How to complete this task: The expected output is each line in the data below that includes the string "been".

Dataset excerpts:
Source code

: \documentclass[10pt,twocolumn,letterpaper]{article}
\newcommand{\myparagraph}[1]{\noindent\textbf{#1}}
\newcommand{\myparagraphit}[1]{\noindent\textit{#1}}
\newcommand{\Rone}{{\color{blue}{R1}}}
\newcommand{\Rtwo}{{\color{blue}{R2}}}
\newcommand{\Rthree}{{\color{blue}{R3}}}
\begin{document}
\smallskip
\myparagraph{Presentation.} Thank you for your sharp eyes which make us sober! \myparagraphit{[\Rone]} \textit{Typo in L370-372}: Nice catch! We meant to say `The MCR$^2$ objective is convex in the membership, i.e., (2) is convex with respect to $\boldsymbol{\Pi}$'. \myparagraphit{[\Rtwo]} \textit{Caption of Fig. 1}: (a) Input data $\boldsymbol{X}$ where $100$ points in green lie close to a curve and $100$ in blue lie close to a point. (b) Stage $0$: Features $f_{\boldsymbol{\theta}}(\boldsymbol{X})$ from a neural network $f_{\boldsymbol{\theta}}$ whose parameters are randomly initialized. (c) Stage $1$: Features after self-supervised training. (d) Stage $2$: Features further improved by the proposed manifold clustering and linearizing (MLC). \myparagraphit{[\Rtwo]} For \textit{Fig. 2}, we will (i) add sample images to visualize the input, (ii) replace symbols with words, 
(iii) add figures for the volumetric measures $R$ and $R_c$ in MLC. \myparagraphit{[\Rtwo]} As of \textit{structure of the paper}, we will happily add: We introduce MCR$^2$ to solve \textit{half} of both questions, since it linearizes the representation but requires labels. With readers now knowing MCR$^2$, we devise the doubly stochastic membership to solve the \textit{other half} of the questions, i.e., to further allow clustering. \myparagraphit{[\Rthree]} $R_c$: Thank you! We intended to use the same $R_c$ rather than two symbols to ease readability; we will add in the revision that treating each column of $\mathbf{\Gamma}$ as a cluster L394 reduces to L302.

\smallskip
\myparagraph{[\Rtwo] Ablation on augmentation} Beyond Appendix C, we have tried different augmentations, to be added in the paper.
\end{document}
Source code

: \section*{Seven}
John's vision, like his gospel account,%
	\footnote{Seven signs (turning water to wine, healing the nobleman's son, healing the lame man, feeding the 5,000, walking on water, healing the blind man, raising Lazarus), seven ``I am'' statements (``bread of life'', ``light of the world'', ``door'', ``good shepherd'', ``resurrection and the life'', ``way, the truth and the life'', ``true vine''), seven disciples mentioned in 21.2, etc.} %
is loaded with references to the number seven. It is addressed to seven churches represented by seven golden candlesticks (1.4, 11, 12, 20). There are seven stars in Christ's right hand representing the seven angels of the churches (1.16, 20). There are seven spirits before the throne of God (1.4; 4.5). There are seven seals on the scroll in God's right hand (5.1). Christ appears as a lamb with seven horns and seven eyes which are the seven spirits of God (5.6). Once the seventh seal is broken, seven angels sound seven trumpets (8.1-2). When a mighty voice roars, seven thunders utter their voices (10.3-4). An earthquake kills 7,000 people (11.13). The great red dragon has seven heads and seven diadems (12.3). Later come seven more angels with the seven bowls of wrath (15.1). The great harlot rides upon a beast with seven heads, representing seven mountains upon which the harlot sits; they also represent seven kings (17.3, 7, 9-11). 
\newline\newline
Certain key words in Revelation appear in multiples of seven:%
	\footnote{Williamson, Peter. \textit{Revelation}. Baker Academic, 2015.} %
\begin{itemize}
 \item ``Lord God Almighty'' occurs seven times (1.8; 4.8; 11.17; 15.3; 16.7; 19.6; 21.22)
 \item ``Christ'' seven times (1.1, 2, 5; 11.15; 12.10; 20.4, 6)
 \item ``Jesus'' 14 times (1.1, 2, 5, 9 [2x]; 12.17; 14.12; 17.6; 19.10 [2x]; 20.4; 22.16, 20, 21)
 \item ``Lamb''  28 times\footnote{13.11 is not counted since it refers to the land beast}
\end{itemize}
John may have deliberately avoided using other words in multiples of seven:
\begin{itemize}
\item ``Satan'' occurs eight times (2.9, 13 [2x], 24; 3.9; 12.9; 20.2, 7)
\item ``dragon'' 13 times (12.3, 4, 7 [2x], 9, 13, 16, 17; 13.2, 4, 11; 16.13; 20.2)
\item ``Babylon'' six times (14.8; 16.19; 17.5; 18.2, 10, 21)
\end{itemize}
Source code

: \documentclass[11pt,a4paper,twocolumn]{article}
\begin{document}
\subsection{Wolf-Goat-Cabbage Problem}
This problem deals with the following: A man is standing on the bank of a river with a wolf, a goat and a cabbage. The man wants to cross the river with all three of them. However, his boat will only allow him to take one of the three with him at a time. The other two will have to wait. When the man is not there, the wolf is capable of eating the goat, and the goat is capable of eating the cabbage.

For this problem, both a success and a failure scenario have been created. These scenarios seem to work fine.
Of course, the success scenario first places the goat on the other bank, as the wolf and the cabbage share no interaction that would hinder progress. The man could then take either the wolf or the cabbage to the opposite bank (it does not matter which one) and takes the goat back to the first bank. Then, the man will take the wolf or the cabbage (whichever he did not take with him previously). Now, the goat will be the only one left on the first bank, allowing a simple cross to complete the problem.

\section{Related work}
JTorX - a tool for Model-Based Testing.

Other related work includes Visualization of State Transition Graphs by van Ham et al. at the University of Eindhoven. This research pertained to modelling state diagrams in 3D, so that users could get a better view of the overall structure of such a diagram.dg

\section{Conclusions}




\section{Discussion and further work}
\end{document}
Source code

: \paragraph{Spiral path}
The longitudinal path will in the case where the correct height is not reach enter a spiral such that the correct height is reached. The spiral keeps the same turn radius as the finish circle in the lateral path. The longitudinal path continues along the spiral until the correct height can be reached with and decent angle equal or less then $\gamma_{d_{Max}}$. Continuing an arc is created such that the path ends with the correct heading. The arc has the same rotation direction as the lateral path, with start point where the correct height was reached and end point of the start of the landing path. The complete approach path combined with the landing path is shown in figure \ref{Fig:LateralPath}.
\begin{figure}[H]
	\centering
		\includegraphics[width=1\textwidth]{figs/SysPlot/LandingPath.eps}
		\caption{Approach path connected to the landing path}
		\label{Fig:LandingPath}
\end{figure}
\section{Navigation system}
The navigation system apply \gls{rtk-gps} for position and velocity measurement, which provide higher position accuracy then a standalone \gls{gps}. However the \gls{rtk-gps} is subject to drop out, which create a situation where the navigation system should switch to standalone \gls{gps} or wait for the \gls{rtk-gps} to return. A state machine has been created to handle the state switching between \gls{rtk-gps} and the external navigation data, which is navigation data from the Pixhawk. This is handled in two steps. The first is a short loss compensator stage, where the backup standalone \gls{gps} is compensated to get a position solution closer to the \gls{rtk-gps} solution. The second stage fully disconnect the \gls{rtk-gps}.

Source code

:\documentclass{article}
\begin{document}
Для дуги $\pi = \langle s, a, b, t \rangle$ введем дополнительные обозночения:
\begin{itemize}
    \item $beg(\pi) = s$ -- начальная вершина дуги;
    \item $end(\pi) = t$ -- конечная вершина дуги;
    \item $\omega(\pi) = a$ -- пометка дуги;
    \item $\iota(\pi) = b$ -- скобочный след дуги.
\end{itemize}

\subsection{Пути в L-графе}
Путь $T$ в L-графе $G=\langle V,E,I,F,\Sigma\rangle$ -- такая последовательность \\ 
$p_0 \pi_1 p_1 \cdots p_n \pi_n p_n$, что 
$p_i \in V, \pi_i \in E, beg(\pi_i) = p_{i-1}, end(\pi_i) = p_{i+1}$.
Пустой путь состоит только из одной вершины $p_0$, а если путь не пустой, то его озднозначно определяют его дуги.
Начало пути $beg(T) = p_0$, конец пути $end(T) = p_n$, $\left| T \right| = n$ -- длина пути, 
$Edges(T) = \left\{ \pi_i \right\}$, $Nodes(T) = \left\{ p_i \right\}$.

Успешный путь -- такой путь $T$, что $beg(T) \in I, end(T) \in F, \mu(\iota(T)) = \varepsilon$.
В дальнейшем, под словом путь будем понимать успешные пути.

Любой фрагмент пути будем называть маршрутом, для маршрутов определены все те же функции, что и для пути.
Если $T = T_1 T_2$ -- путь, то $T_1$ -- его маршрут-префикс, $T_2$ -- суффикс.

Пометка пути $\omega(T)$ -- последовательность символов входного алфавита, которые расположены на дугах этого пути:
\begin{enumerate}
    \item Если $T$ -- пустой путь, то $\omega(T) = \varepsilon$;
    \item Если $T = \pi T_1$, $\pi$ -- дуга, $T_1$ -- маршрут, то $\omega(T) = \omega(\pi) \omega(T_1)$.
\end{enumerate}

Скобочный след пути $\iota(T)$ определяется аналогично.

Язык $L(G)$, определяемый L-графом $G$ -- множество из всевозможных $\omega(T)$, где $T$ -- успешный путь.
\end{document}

Written answer:
For this problem, both a success and a failure scenario have been created. These scenarios seem to work fine.
The navigation system apply \gls{rtk-gps} for position and velocity measurement, which provide higher position accuracy then a standalone \gls{gps}. However the \gls{rtk-gps} is subject to drop out, which create a situation where the navigation system should switch to standalone \gls{gps} or wait for the \gls{rtk-gps} to return. A state machine has been created to handle the state switching between \gls{rtk-gps} and the external navigation data, which is navigation data from the Pixhawk. This is handled in two steps. The first is a short loss compensator stage, where the backup standalone \gls{gps} is compensated to get a position solution closer to the \gls{rtk-gps} solution. The second stage fully disconnect the \gls{rtk-gps}.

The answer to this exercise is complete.